■ INSTRUCTIONS TO FOLLOW ■
Reproduce exactly the lines from the one containing "of the resource.</span></span>" through the last line of the data, both ends included.

::: EXTRACTED DATA :::

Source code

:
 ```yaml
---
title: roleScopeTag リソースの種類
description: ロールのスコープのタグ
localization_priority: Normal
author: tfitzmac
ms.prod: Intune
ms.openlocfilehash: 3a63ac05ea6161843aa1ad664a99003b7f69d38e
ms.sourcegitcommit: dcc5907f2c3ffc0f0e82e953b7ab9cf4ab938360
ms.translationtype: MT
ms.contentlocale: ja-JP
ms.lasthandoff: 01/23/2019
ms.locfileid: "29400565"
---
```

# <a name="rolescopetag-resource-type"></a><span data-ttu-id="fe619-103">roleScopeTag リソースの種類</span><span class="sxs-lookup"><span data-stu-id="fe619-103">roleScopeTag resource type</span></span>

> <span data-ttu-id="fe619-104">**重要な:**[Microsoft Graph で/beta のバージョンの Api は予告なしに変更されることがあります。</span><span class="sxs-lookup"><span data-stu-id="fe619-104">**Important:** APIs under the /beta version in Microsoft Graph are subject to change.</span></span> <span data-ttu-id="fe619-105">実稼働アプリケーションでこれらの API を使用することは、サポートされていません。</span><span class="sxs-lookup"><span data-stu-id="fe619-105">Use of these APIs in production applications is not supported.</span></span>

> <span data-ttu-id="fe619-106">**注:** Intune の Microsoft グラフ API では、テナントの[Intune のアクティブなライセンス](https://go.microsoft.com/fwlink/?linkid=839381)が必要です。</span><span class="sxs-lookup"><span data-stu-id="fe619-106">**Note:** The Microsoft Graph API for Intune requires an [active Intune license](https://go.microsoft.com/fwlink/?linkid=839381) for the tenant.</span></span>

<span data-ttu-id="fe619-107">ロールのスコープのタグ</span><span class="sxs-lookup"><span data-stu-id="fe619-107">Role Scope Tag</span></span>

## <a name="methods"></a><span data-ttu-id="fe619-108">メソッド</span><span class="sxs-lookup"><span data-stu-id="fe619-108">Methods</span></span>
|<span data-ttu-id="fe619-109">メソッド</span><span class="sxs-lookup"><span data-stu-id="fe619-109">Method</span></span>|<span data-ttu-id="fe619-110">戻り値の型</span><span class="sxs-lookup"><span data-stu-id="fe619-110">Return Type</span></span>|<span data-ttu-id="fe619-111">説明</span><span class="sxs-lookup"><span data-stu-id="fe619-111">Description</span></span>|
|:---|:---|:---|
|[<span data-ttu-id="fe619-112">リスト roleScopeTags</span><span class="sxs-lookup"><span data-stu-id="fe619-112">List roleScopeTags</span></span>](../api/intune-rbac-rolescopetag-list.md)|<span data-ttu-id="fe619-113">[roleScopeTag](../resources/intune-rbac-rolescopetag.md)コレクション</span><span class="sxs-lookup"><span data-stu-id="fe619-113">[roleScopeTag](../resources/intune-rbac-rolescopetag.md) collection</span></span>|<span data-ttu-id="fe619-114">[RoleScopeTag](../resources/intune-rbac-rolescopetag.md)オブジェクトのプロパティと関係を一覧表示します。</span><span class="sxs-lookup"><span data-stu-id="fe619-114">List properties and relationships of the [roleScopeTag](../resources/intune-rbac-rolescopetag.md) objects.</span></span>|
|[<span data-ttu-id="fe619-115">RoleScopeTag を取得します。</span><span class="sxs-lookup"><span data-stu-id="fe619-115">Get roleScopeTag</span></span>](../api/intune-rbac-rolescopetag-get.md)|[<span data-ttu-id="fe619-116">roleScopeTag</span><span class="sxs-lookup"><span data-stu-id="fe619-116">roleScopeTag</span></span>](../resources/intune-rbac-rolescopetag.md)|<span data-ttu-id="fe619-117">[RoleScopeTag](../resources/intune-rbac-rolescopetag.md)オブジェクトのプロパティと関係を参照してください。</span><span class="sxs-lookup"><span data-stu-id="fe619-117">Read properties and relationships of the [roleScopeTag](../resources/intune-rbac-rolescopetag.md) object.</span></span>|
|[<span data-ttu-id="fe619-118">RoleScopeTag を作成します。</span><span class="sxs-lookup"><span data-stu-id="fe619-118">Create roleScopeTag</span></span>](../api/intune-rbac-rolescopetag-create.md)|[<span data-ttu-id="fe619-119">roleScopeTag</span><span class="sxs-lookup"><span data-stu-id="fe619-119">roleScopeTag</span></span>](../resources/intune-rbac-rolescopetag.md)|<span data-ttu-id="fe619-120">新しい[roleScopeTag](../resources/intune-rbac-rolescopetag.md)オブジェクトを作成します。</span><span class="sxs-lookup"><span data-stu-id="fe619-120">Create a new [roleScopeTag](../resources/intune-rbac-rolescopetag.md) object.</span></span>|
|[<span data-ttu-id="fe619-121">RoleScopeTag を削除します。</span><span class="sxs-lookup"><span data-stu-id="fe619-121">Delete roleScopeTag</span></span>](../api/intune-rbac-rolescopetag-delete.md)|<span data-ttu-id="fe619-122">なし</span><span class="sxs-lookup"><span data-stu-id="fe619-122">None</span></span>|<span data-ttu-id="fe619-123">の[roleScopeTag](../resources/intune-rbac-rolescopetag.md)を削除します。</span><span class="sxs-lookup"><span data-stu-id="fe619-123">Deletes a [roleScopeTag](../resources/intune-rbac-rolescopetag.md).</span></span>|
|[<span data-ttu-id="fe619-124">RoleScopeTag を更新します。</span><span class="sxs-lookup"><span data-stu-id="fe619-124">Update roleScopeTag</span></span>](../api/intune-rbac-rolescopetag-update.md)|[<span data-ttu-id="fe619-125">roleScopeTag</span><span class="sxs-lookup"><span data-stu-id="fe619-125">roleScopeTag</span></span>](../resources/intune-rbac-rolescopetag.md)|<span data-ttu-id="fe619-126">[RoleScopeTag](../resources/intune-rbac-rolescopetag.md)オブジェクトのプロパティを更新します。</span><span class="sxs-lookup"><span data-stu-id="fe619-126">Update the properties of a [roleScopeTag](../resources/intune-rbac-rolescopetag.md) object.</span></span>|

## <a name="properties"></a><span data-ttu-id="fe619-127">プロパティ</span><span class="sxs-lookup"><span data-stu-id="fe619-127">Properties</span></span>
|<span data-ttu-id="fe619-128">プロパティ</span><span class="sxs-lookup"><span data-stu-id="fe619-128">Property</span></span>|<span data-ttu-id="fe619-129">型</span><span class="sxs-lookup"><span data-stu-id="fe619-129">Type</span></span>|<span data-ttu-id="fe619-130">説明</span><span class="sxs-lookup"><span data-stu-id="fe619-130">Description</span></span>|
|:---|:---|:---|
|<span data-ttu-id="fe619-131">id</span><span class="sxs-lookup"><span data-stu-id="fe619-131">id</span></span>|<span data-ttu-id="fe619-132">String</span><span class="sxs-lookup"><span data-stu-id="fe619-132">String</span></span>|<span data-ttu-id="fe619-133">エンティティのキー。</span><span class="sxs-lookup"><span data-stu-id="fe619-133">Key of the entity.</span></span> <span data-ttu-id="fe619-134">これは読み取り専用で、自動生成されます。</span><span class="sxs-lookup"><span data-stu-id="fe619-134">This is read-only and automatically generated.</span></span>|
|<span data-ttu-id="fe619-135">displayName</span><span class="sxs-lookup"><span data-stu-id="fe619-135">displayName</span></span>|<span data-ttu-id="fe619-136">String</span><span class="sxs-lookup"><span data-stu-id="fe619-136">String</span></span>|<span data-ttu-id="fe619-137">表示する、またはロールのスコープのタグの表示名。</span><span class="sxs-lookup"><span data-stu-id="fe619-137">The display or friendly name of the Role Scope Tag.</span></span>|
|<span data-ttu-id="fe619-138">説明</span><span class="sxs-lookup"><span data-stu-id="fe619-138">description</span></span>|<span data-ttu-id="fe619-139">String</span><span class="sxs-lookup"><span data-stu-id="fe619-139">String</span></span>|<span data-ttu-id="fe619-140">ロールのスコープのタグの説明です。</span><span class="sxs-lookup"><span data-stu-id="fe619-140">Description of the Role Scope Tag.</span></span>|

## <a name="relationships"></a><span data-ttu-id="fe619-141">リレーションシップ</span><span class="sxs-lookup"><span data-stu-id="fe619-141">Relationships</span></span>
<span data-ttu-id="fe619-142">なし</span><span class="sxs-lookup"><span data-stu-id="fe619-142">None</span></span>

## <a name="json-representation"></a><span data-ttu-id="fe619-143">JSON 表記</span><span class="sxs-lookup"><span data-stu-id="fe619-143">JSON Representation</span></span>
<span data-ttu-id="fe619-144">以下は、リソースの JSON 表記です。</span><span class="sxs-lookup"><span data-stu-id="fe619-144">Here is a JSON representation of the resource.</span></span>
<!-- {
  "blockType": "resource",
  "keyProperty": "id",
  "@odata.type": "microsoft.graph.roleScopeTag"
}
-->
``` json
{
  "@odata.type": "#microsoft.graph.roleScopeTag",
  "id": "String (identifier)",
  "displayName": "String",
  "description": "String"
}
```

:::

■ TASK RESPONSE ■
<span data-ttu-id="fe619-144">以下は、リソースの JSON 表記です。</span><span class="sxs-lookup"><span data-stu-id="fe619-144">Here is a JSON representation of the resource.</span></span>
<!-- {
  "blockType": "resource",
  "keyProperty": "id",
  "@odata.type": "microsoft.graph.roleScopeTag"
}
-->
``` json
{
  "@odata.type": "#microsoft.graph.roleScopeTag",
  "id": "String (identifier)",
  "displayName": "String",
  "description": "String"
}
```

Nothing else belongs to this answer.